Description of the task
In the material below, how many lines contain the string "that"? Reply with the number only.
-- Data excerpts follows --
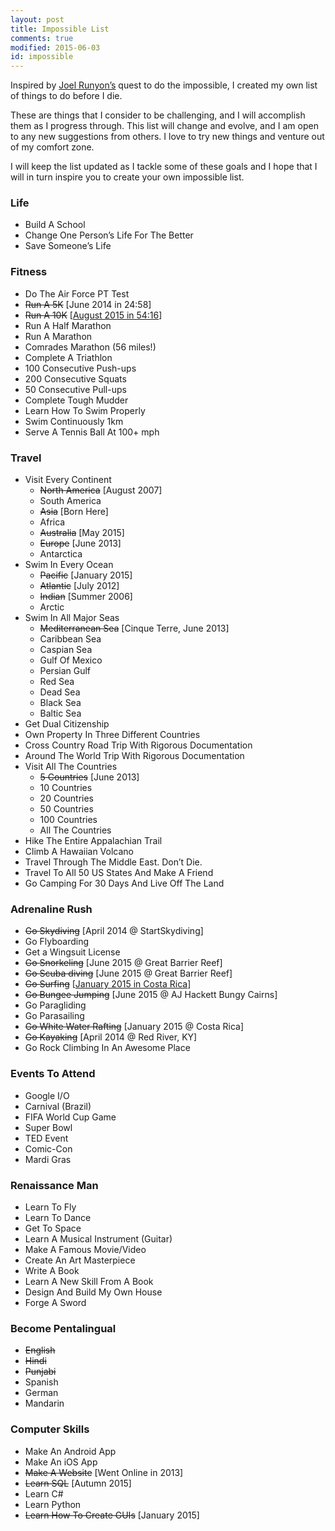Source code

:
 ```yaml
---
layout: post
title: Impossible List
comments: true
modified: 2015-06-03
id: impossible
---
```


Inspired by <a href="http://www.impossiblehq.com">Joel Runyon’s</a> quest to do the impossible, I created my own list of things to do before I die.

These are things that I consider to be challenging, and I will accomplish them as I progress through. This list will change and evolve, and I am open to any new suggestions from others. I love to try new things and venture out of my comfort zone.

I will keep the list updated as I tackle some of these goals and I hope that I will in turn inspire you to create your own impossible list.

### Life

* Build A School
* Change One Person’s Life For The Better
* Save Someone’s Life

### Fitness

* Do The Air Force PT Test
* <del>Run A 5K</del><span class="done"> [June 2014 in 24:58]
* <del>Run A 10K</del><span class="done"> [<a href="http://ishmeetgrewal.com/my-first-10k/">August 2015 in 54:16</a>]
* Run A Half Marathon
* Run A Marathon
* Comrades Marathon (56 miles!)
* Complete A Triathlon
* 100 Consecutive Push-ups
* 200 Consecutive Squats
* 50 Consecutive Pull-ups
* Complete Tough Mudder
* Learn How To Swim Properly
* Swim Continuously 1km
* Serve A Tennis Ball At 100+ mph

### Travel

* Visit Every Continent
    * <del>North America</del><span class="done"> [August 2007] </span>
    * South America
    * <del>Asia</del><span class="done"> [Born Here]</span>
    * Africa
    * <del>Australia</del><span class="done"> [May 2015]</span>
    * <del>Europe</del><span class="done"> [June 2013]</span>
    * Antarctica
* Swim In Every Ocean
    * <del>Pacific</del><span class="done"> [January 2015]</span>
    * <del>Atlantic</del><span class="done"> [July 2012]</span>
    * <del>Indian</del><span class="done"> [Summer 2006]</span>
    * Arctic
* Swim In All Major Seas
  * <del>Mediterranean Sea</del><span class="done"> [Cinque Terre, June 2013]</span>
  * Caribbean Sea
  * Caspian Sea
  * Gulf Of Mexico
  * Persian Gulf
  * Red Sea
  * Dead Sea
  * Black Sea
  * Baltic Sea
* Get Dual Citizenship
* Own Property In Three Different Countries
* Cross Country Road Trip With Rigorous Documentation
* Around The World Trip With Rigorous Documentation
* Visit All The Countries
    * <del>5 Countries</del><span class="done"> [June 2013]</span>
    * 10 Countries
    * 20 Countries
    * 50 Countries
    * 100 Countries
    * All The Countries
* Hike The Entire Appalachian Trail
* Climb A Hawaiian Volcano
* Travel Through The Middle East. Don’t Die.
* Travel To All 50 US States And Make A Friend
* Go Camping For 30 Days And Live Off The Land

### Adrenaline Rush

* <del>Go Skydiving</del><span class="done"> [April 2014 @ StartSkydiving]</span>
* Go Flyboarding
* Get a Wingsuit License
* <del>Go Snorkeling</del><span class="done"> [June 2015 @ Great Barrier Reef]</span>
* <del>Go Scuba diving</del><span class="done"> [June 2015 @ Great Barrier Reef]</span>
* <del>Go Surfing</del><span class="done"> [<a href="https://instagram.com/p/zS-kKymSEK/?modal=true">January 2015 in Costa Rica</a>]
* <del>Go Bungee Jumping</del><span class="done"> [June 2015 @ AJ Hackett Bungy Cairns]</span>
* Go Paragliding
* Go Parasailing
* <del>Go White Water Rafting</del><span class="done"> [January 2015 @ Costa Rica]</span>
* <del>Go Kayaking</del><span class="done"> [April 2014 @ Red River, KY]</span>
* Go Rock Climbing In An Awesome Place

### Events To Attend

* Google I/O
* Carnival (Brazil)
* FIFA World Cup Game
* Super Bowl
* TED Event
* Comic-Con
* Mardi Gras

### Renaissance Man

* Learn To Fly
* Learn To Dance
* Get To Space
* Learn A Musical Instrument (Guitar)
* Make A Famous Movie/Video
* Create An Art Masterpiece
* Write A Book
* Learn A New Skill From A Book
* Design And Build My Own House
* Forge A Sword

### Become Pentalingual

* <del>English</del>
* <del>Hindi</del>
* <del>Punjabi</del>
* Spanish
* German
* Mandarin

### Computer Skills

* Make An Android App
* Make An iOS App
* <del>Make A Website</del><span class="done"> [Went Online in 2013]
* <del>Learn SQL</del><span class="done"> [Autumn 2015]</span>
* Learn C#
* Learn Python
* <del>Learn How To Create GUIs</del><span class="done"> [January 2015]</span>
-- Data excerpts concluded --
Output of the exercise
2